June 2016 Distracted Driving Update
We all know the dangers of distracted driving. Talking while driving and texting while driving are dangerous activities and are illegal in many states. If someone causes a car crash because they are texting while driving there can be no debate that they should face liability for their actions. So if you answer or respond to a text while driving, you are on the hook but what about the person who sent you that text? Should they share in the blame for the crash? Well, in an apparent case of first impression, the Lawrence County Court of Common Pleas has ruled that if the text sender knows, or has reason to know, that the recipient of their text is driving and will view the text, the sender might face liability along with the driver that caused the crash.
The underlying facts of the case of Gallatin v.

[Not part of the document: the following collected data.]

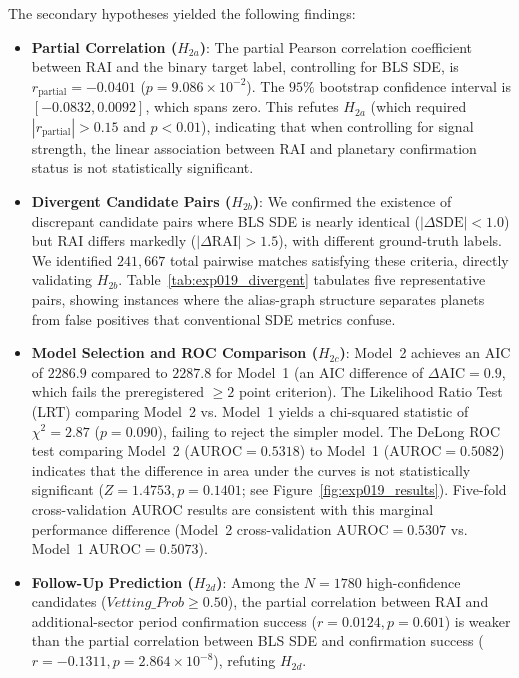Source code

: The secondary hypotheses yielded the following findings:
\begin{itemize}
\item \textbf{Partial Correlation ($H_{2a}$)}: The partial Pearson correlation coefficient between RAI and the binary target label, controlling for BLS SDE, is $r_{\text{partial}} = -0.0401$ ($p = 9.086 \times 10^{-2}$). The $95\%$ bootstrap confidence interval is $[-0.0832, 0.0092]$, which spans zero. This refutes $H_{2a}$ (which required $|r_{\text{partial}}| > 0.15$ and $p < 0.01$), indicating that when controlling for signal strength, the linear association between RAI and planetary confirmation status is not statistically significant.
\item \textbf{Divergent Candidate Pairs ($H_{2b}$)}: We confirmed the existence of discrepant candidate pairs where BLS SDE is nearly identical ($|\Delta \text{SDE}| < 1.0$) but RAI differs markedly ($|\Delta \text{RAI}| > 1.5$), with different ground-truth labels. We identified $241,667$ total pairwise matches satisfying these criteria, directly validating $H_{2b}$. Table~\ref{tab:exp019_divergent} tabulates five representative pairs, showing instances where the alias-graph structure separates planets from false positives that conventional SDE metrics confuse.
\item \textbf{Model Selection and ROC Comparison ($H_{2c}$)}: Model~2 achieves an AIC of $2286.9$ compared to $2287.8$ for Model~1 (an AIC difference of $\Delta \text{AIC} = 0.9$, which fails the preregistered $\ge 2$ point criterion). The Likelihood Ratio Test (LRT) comparing Model~2 vs. Model~1 yields a chi-squared statistic of $\chi^2 = 2.87$ ($p = 0.090$), failing to reject the simpler model. The DeLong ROC test comparing Model~2 ($\text{AUROC} = 0.5318$) to Model~1 ($\text{AUROC} = 0.5082$) indicates that the difference in area under the curves is not statistically significant ($Z = 1.4753, p = 0.1401$; see Figure~\ref{fig:exp019_results}). Five-fold cross-validation AUROC results are consistent with this marginal performance difference (Model~2 cross-validation $\text{AUROC} = 0.5307$ vs. Model~1 $\text{AUROC} = 0.5073$).
\item \textbf{Follow-Up Prediction ($H_{2d}$)}: Among the $N = 1780$ high-confidence candidates ($Vetting\_Prob \ge 0.50$), the partial correlation between RAI and additional-sector period confirmation success ($r = 0.0124, p = 0.601$) is weaker than the partial correlation between BLS SDE and confirmation success ($r = -0.1311, p = 2.864 \times 10^{-8}$), refuting $H_{2d}$.
\end{itemize}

Garguilo were tragic as it involved a fatal accident where the defendant struck the plaintiff’s motorcycle from behind. At the time of the crash, it was alleged that the defendant was reading or responding to a text message from one of two men and that is why she failed to see the plaintiff. The plaintiff’s estate sued the driver and both the men who were alleged to have sent the driver texts. Counsel for the two alleged texters filed preliminary objections but in a March 9, 2016 Order Judge Hodge overruled the objections and ordered the case to proceed through discovery. The Court noted that it was unaware of any Pennsylvania precedent on point but did refer to a recent New Jersey case with similar facts as illustrative.
The decision noted that holding the text sender liable will require a high standard of proof as it must be shown that they had knowledge their text would definitely distract another driver. As the decision was issued on pre-discovery preliminary objections it remains to be seen whether discovery will reveal evidence that allows this standard can be met in this specific case. However, if you end up with an injured plaintiff where distracted driving appears to have played a role in the crash, you would be wise to consider whether the person on the other end of the message string needs to be considered as a viable defendant as well as the driver.